第7章、仲間を求める①
お久しぶりです。お待たせしました。
今日は「魔女の敵」の更新はありません。
「〈月の林〉の調査で、奇妙なことが発覚した。」
エングレンの言葉に、一同は真剣な表情を浮かべた。
今は休日の朝。シルバーベルズ城へ第一王子を護送した日から、ほんの数日後である。
「まず一つ、林へ何者かが立ち入っていた痕跡が発見された。」
〈月の林〉の所有者は、エングレンの弟が当主のノーア侯爵家である。クロノタトン家の土地とノーア家の土地の狭間にあり、クロノタトン本邸から数十分、ノーア本邸から数時間のところにある。所有者はノーア家だが日頃の管理は主にクロノタトン家が行っており、ノーア家もクロノタトン家なら自由に出入りして良いと約束している。
ちなみに、ノーア家に所有権があるにも関わらずクロノタトン家が管理しているのは、単に親戚仲が良いという理由だけでなく、クロノタトン家の所有する土地が非常に狭く資源に乏しいという理由もある。代々、宰相の座に就いているクロノタトン家は、“治める領地”とそこに住む“領民”というのがいない。権力の集中による権力者の暴走を防ぐため、クロノタトン家から輩出された最初の宰相がそう申し出た時から、今日まで続いている。ゆえにクロノタトン家はクロノタトン一族とその使用人、さらにその使用人家族が生活するだけの土地しか持たない。平民から見れば広大な土地だが、貴族の中で見ると最も狭小である。クロノタトンの土地にも商人の町はあるものの規模は小さく、最低限のものしか扱っていないため、大抵はノーア領から買い取っている。〈月の林〉をクロノタトン家が自由に利用できるのも、水や木を得るためである。
こうして、ノーア家は領地を持たないクロノタトン家を補助する役目を担っており、もしクロノタトン直系の血筋が絶えた場合は、ノーア家の者がクロノタトン家に養子入りし宰相の座を引き継ぐことになっている。
話を戻すと、エングレンが言う〈何者か〉は、この二家以外の侵入者ということになる。
ピリピリとした空気の中、エングレンは話を続ける。
「そしてもう一つ、〈月の林〉の魔法生物の出現率が前例にないほど急増していたことが分かった。」
そうだろう、今まで〈月の林〉であれほど大量に魔法生物が出現したことはない。ノーア領でもそうだ。

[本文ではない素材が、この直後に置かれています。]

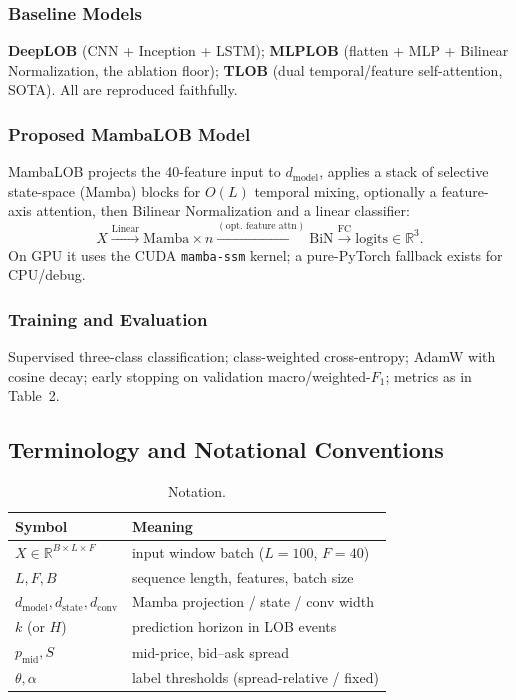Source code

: \documentclass[11pt]{article}
\begin{document}
\subsubsection{Baseline Models}
\textbf{DeepLOB} (CNN + Inception + LSTM); \textbf{MLPLOB} (flatten + MLP + Bilinear Normalization, the
ablation floor); \textbf{TLOB} (dual temporal/feature self-attention, SOTA). All are reproduced faithfully.

\subsubsection{Proposed MambaLOB Model}
MambaLOB projects the 40-feature input to $d_{\mathrm{model}}$, applies a stack of selective state-space
(Mamba) blocks for $O(L)$ temporal mixing, optionally a feature-axis attention, then Bilinear Normalization
and a linear classifier:
\[
X \xrightarrow{\text{Linear}} \text{Mamba}\times n \xrightarrow{(\text{opt.\ feature attn})}
\text{BiN} \xrightarrow{\text{FC}} \text{logits}\in\mathbb{R}^{3}.
\]
On GPU it uses the CUDA \texttt{mamba-ssm} kernel; a pure-PyTorch fallback exists for CPU/debug.

\subsubsection{Training and Evaluation}
Supervised three-class classification; class-weighted cross-entropy; AdamW with cosine decay; early
stopping on validation macro/weighted-$F_1$; metrics as in Table~2.

\subsection{Terminology and Notational Conventions}
\begin{table}[h]
\centering
\caption{Notation.}
\begin{tabular}{@{}ll@{}}
\toprule
Symbol & Meaning \\
\midrule
$X \in \mathbb{R}^{B\times L\times F}$ & input window batch ($L=100$, $F=40$) \\
$L, F, B$ & sequence length, features, batch size \\
$d_{\mathrm{model}}, d_{\mathrm{state}}, d_{\mathrm{conv}}$ & Mamba projection / state / conv width \\
$k$ (or $H$) & prediction horizon in LOB events \\
$p_{\mathrm{mid}}, S$ & mid-price, bid--ask spread \\
$\theta, \alpha$ & label thresholds (spread-relative / fixed) \\
\bottomrule
\end{tabular}
\end{table}
\end{document}
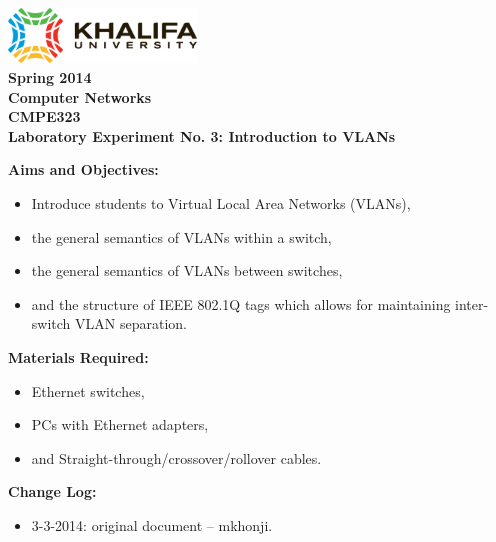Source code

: \documentclass[pdftex,12pt,a4paper]{article}
\begin{document}
    \begin{titlepage}
        \begin{center}
            \includegraphics[width=5cm]{figures/kulogo}\\[1cm]
            {\Large \bfseries
                Spring 2014\\
                Computer Networks\\
                CMPE323\\[1cm]
            }
            {\large \bfseries
                \noindent Laboratory Experiment No. 3: Introduction to VLANs\\[1cm]
            }
        \end{center}

        \noindent \textbf{Aims and Objectives:}
            \begin{itemize}[leftmargin=4cm]
                \item Introduce students to Virtual Local Area Networks (VLANs),
                \item the general semantics of VLANs within a switch,
                \item the general semantics of VLANs between switches,
                \item and the structure of IEEE 802.1Q tags which allows for
                    maintaining inter-switch VLAN separation.
            \end{itemize}
            \vspace{0.5cm}

        \noindent \textbf{Materials Required:}
            \begin{itemize}[leftmargin=4cm]
                \item Ethernet switches,
                \item PCs with Ethernet adapters,
                \item and Straight-through/crossover/rollover cables.
            \end{itemize}
            \vspace{0.5cm}

        \noindent \textbf{Change Log:}
            \begin{itemize}[leftmargin=4cm]
                \item 3-3-2014: original document -- mkhonji.
            \end{itemize}
    \end{titlepage}
    \newpage
\end{document}
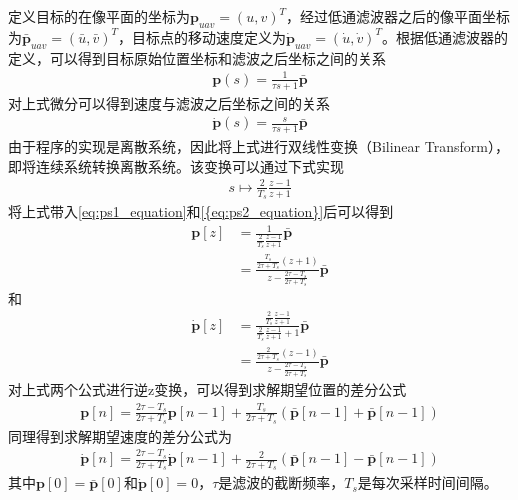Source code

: 定义目标的在像平面的坐标为$\mathbf{p}_{uav} = (u, v)^T$，经过低通滤波器之后的像平面坐标为$\bar{\mathbf{p}}_{uav} = (\bar{u}, \bar{v})^T$，目标点的移动速度定义为$\dot{\mathbf{p}}_{uav} = (\dot{u},\dot{v})^T$。根据低通滤波器的定义，可以得到目标原始位置坐标和滤波之后坐标之间的关系
\begin{align}
\label{eq:ps1_equation}
\mathbf{p}(s) = \frac{1}{\tau s+1}\bar{\mathbf{p}}
\end{align}
对上式微分可以得到速度与滤波之后坐标之间的关系
\begin{align}
\label{eq:ps2_equation}
\dot{\mathbf{p}}(s) = \frac{s}{\tau s+1}\bar{\mathbf{p}}
\end{align}
由于程序的实现是离散系统，因此将上式进行双线性变换（Bilinear Transform）\cite{franklin1998digital}，即将连续系统转换离散系统。该变换可以通过下式实现
\begin{align}
s \mapsto \frac{2}{T_s}\frac{z-1}{z+1}
\end{align}
将上式带入\ref{eq:ps1_equation}和\ref{{eq:ps2_equation}}后可以得到
\begin{align}
\mathbf{p}[z] &= \frac{1}{\frac{2}{T_s}\frac{z-1}{z+1}}\bar{\mathbf{p}} \\
&= \frac{\frac{T_s}{2\tau+T_s}(z+1)}{z-\frac{2\tau-T_s}{2\tau+T_s}}\bar{\mathbf{p}}
\end{align}
和
\begin{align}
\dot{\mathbf{p}}[z] &= \frac{\frac{2}{T_s}\frac{z-1}{z+1}}{\frac{2}{T_s}\frac{z-1}{z+1}+1}\bar{\mathbf{p}} \\
&= \frac{\frac{2}{2\tau+T_s}(z-1)}{z-\frac{2\tau-T_s}{2\tau+T_s}}\bar{\mathbf{p}}
\end{align}
对上式两个公式进行逆z变换，可以得到求解期望位置的差分公式
\begin{align}
\mathbf{p}[n] = \frac{2\tau-T_s}{2\tau+T_s} \mathbf{p}[n-1]+ \frac{T_s}{2\tau+T_s}(\bar{\mathbf{p}}[n-1] + \bar{\mathbf{p}}[n-1] )
\end{align}
同理得到求解期望速度的差分公式为
\begin{align}
\dot{\mathbf{p}}[n] = \frac{2\tau-T_s}{2\tau+T_s}\dot{\mathbf{p}}[n-1]+ \frac{2}{2\tau+T_s}(\bar{\mathbf{p}}[n-1] - \bar{\mathbf{p}}[n-1] )
\end{align}
其中$\mathbf{p}[0] = \bar{\mathbf{p}}[0]$和$\dot{\mathbf{p}}[0] = 0$，$\tau$是滤波的截断频率，$T_s$是每次采样时间间隔。


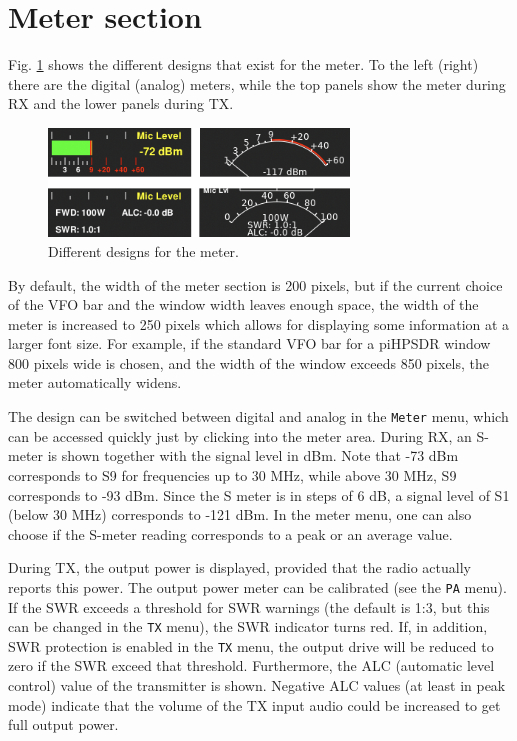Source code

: \documentclass[12pt]{book}
\def\bltt#1{\texttt{\color{blue}#1}}
\def\pH{pi\-HPSDR\xspace}
\begin{document}
\section{Meter section}
\label{sec:MeterSection}
Fig. \ref{fig:MeterDesigns} shows the different designs that exist for
the meter. To the left (right) there are the digital (analog) meters,
while the top panels show the meter during RX and the lower panels
during TX.

\begin{figure}[ht]
\center
\includegraphics[width=8cm]{MeterDesigns.png}
\caption{Different designs for the meter.}
\label{fig:MeterDesigns}
\end{figure}

By default, the width of the meter section is 200 pixels, but if the current
choice of the VFO bar and the window width leaves enough space, the width
of the meter is increased to 250 pixels which allows for displaying some information
at a larger font size. For example, if the standard VFO bar for a \pH
window 800 pixels wide is chosen, and the width of the window exceeds 850
pixels, the meter automatically widens.

The design can be switched between digital and analog in the \bltt{Meter}
menu, which can be accessed quickly just by clicking into the meter area.
During RX, an S-meter is shown together with the signal level in dBm. Note
that -73 dBm corresponds to S9 for frequencies up to 30 MHz, while above
30 MHz, S9 corresponds to -93 dBm. Since the S meter is in steps of
6 dB, a signal level of S1 (below 30 MHz) corresponds to -121 dBm. In the
meter menu, one can also choose if the S-meter reading corresponds to a peak
or  an average value.

During TX, the output power is displayed, provided that the radio actually
reports this power. The output power meter can be calibrated (see the \bltt{PA}
menu). If the SWR exceeds a threshold for SWR warnings (the default is 1:3, but
this can be changed in the \bltt{TX} menu), the SWR indicator turns red. If,
in addition, SWR protection is enabled in the \bltt{TX} menu, the output
drive  will be reduced to zero if the SWR exceed that threshold.
Furthermore, the ALC (automatic level control) value of the transmitter is
shown. Negative ALC values (at least in peak mode) indicate that the volume of the TX input audio
could be increased to get full output  power.
\end{document}
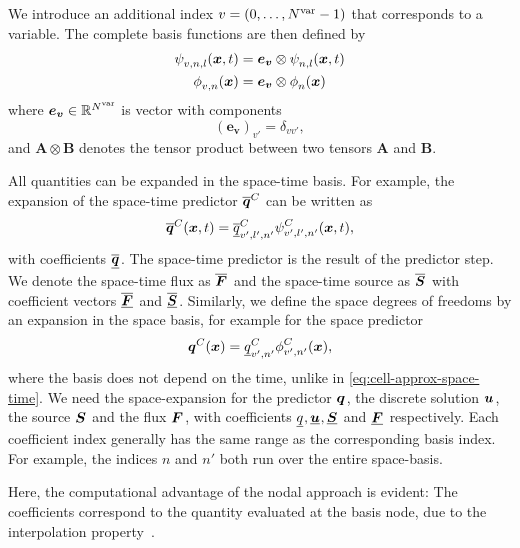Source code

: We introduce an additional index $v = (0, \ldots, N^{\text{var}} - 1)$ that corresponds to a variable.
The complete basis functions are then defined by
\begin{align}
  \begin{split}
    \stbasis[][v,n,l] (\bm{x},t) &= \bm{e_v} \otimes \stbasis[][n,l] (\bm{x}, t) \\
    \sbasis[][v,n] (\bm{x}) &= \bm{e_v} \otimes \sbasis[][n] (\bm{x})
  \end{split}
\end{align}
where $\bm{e_v} \in \mathbb{R}^{N^{\text{var}}}$ is vector with components
\begin{equation}
  \left( \bm{e_v} \right)_{v'} = \delta_{v v'},
\end{equation}
and $\bm{A} \otimes \bm{B}$ denotes the tensor product between two tensors $\bm{A}$ and $\bm{B}$.

All quantities can be expanded in the space-time basis.
For example, the expansion of the space-time predictor $\stpredictor[\cell]$ can be written as
\begin{equation}
  \label{eq:cell-approx-space-time}
  \stpredictor[\cell] (\bm{x}, t) = \stpredictorCoeff[\cell][v',l',n'] \stbasis[\cell][v',l',n'](\bm{x}, t),
\end{equation}
with coefficients $\stpredictorCoeff$.
The space-time predictor is the result of the predictor step.
We denote the space-time flux as $\stflux$ and the space-time source as $\stsource$ with coefficient vectors $\stfluxCoeff$ and $\stsourceCoeff$.
Similarly, we define the space degrees of freedoms by an expansion in the space basis, for example for the space predictor
\begin{equation}
  \label{eq:cell-approx-space}
  \spredictor[\cell] (\bm{x}) = \spredictorCoeff[\cell][v',n'] \sbasis[\cell][v',n'] (\bm{x}),
\end{equation}
where the basis does not depend on the time, unlike in \cref{eq:cell-approx-space-time}.
We need the space-expansion for the predictor $\spredictor$, the discrete solution $\ssol$, the source $\ssource$ and the flux $\sflux$,
with coefficients $\spredictorCoeff, \ssolCoeff, \ssourceCoeff$ and $\sfluxCoeff$ respectively.
Each coefficient index generally has the same range as the corresponding basis index.
For example, the indices $n$ and $n'$ both run over the entire space-basis.

Here, the computational advantage of the nodal approach is evident:
The coefficients correspond to the quantity evaluated at the basis node, due to the interpolation property~.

シェラトリスはクロノタトン家の一人娘として、将来は宰相になることが決まっている。それゆえ、幼少期から他の貴族に比べて、より高度な教育を受けてきた。この国の大きな問題の一つである魔法生物についても、現実を知るために魔法生物討伐の実戦を積んできた。クロノタトンの土地は狭く、滅多に出現しないため、ノーア領で訓練することが多かったことから、魔法生物の出現率について把握していた。
「そして最後、クロノタトンとノーアでは、そもそも魔法生物の出現率が他の領地に比べて低いことが分かった。」
これは皆、初耳だった。薄々察していたのか、あまり驚いた様子のない者もいた。しかし、若いほど目を丸くしている者が多い。シェラトリスもその一人だ。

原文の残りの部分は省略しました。